═════ Records shown ═════

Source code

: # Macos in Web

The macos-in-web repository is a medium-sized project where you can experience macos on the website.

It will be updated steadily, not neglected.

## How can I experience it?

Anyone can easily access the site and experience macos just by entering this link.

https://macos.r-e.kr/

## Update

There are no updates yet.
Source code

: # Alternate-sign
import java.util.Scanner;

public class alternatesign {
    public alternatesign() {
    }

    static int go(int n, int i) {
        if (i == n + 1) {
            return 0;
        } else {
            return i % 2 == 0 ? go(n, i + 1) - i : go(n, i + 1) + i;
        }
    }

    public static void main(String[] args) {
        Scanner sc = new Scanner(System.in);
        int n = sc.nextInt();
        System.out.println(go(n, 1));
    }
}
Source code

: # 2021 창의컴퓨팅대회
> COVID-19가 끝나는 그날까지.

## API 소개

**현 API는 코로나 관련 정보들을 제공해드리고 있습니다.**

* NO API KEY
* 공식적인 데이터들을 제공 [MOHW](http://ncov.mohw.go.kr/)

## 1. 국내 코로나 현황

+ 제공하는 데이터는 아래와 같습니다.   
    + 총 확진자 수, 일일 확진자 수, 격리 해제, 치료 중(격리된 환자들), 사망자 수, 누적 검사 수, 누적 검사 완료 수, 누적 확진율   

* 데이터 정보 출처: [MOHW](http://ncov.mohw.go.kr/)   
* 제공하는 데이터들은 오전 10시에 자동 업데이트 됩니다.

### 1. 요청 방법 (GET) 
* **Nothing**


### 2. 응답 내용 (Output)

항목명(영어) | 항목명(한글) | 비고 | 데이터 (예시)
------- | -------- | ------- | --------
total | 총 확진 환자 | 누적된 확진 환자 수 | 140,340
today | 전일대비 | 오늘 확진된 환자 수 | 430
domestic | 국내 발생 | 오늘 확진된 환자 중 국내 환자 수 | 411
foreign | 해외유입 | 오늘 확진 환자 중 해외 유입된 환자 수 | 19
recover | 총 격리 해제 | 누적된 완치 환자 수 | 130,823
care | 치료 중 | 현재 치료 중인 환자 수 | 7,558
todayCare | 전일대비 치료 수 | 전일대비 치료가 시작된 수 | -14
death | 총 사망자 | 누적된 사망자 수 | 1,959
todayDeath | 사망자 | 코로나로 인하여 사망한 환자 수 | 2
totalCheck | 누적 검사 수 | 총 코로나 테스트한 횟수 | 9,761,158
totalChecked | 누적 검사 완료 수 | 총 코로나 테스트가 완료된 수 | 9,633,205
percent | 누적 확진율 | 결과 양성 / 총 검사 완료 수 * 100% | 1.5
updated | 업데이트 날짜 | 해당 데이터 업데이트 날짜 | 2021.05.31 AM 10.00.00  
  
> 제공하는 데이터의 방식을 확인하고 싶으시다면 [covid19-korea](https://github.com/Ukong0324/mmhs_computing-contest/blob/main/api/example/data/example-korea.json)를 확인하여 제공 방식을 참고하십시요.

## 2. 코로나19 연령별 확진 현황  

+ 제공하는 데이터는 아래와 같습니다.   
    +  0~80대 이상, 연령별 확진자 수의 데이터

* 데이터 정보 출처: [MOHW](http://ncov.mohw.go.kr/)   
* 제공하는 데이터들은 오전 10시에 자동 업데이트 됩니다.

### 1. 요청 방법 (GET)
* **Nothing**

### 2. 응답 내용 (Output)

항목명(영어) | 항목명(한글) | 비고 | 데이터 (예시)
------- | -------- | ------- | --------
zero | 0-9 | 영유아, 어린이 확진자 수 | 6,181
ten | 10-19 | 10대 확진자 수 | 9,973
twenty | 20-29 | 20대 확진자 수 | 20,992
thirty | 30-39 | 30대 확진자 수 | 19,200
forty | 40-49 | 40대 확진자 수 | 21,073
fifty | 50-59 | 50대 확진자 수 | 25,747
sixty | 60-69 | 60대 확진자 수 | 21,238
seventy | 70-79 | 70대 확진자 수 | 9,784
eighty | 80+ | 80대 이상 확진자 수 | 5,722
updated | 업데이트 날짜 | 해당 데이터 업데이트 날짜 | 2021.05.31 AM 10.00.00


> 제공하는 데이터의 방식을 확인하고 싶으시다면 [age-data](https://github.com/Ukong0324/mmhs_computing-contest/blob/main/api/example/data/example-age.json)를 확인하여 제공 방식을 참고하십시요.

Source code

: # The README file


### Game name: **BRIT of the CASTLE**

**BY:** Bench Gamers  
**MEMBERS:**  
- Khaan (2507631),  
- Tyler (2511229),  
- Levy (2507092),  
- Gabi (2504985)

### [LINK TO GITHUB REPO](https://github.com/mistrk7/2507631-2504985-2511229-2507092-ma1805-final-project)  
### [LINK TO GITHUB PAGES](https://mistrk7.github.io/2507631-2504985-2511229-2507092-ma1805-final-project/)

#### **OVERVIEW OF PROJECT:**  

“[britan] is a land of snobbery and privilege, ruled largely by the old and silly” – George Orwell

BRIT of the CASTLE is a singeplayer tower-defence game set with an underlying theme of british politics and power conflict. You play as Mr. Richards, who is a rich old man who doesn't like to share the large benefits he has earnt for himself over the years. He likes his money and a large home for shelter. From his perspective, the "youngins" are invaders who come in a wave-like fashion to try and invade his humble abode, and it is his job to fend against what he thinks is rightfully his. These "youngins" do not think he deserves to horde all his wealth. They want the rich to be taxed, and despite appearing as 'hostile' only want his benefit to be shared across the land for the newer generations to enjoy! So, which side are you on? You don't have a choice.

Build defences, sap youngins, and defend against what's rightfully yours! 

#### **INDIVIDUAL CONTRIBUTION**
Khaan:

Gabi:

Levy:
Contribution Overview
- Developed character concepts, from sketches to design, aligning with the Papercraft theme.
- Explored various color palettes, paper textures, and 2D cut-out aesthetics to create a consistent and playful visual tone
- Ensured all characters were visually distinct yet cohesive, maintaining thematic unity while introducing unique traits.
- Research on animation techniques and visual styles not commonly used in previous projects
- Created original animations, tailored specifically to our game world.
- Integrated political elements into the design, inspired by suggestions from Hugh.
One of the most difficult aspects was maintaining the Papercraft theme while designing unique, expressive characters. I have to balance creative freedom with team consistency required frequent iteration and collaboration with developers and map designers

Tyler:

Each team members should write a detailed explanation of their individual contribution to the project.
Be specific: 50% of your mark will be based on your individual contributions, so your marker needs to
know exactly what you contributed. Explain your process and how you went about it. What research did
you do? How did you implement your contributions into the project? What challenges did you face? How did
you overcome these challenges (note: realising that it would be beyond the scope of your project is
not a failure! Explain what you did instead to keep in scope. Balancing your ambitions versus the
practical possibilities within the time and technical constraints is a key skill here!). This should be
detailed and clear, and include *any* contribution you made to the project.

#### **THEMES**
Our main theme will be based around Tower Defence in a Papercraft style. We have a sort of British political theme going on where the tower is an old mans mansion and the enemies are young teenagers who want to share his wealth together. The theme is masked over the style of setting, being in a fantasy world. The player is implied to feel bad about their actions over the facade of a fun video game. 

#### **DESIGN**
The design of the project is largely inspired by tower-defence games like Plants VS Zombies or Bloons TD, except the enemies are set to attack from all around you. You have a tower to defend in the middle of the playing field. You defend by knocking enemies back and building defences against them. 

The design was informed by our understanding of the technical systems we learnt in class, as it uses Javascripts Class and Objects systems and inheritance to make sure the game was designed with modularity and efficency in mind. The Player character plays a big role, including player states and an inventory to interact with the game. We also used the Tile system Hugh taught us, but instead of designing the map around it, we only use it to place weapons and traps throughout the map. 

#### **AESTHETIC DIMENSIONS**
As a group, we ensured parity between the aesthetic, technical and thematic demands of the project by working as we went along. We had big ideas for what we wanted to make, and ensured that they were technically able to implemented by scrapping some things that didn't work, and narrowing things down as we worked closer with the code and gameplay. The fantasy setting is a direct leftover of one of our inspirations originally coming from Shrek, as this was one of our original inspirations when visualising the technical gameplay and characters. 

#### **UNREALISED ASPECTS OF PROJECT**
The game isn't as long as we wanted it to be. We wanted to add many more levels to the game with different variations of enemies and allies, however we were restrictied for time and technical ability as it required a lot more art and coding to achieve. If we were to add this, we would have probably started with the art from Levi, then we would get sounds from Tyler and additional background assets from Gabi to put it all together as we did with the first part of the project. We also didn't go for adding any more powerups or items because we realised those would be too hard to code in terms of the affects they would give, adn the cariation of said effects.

═════

- Task objective:
If a line falls between the first line of the records and the line containing "static int go(int", inclusive, repeat it exactly; leave out all others.

- Reply:
Source code

: # Macos in Web

The macos-in-web repository is a medium-sized project where you can experience macos on the website.

It will be updated steadily, not neglected.

## How can I experience it?

Anyone can easily access the site and experience macos just by entering this link.

https://macos.r-e.kr/

## Update

There are no updates yet.
Source code

: # Alternate-sign
import java.util.Scanner;

public class alternatesign {
    public alternatesign() {
    }

    static int go(int n, int i) {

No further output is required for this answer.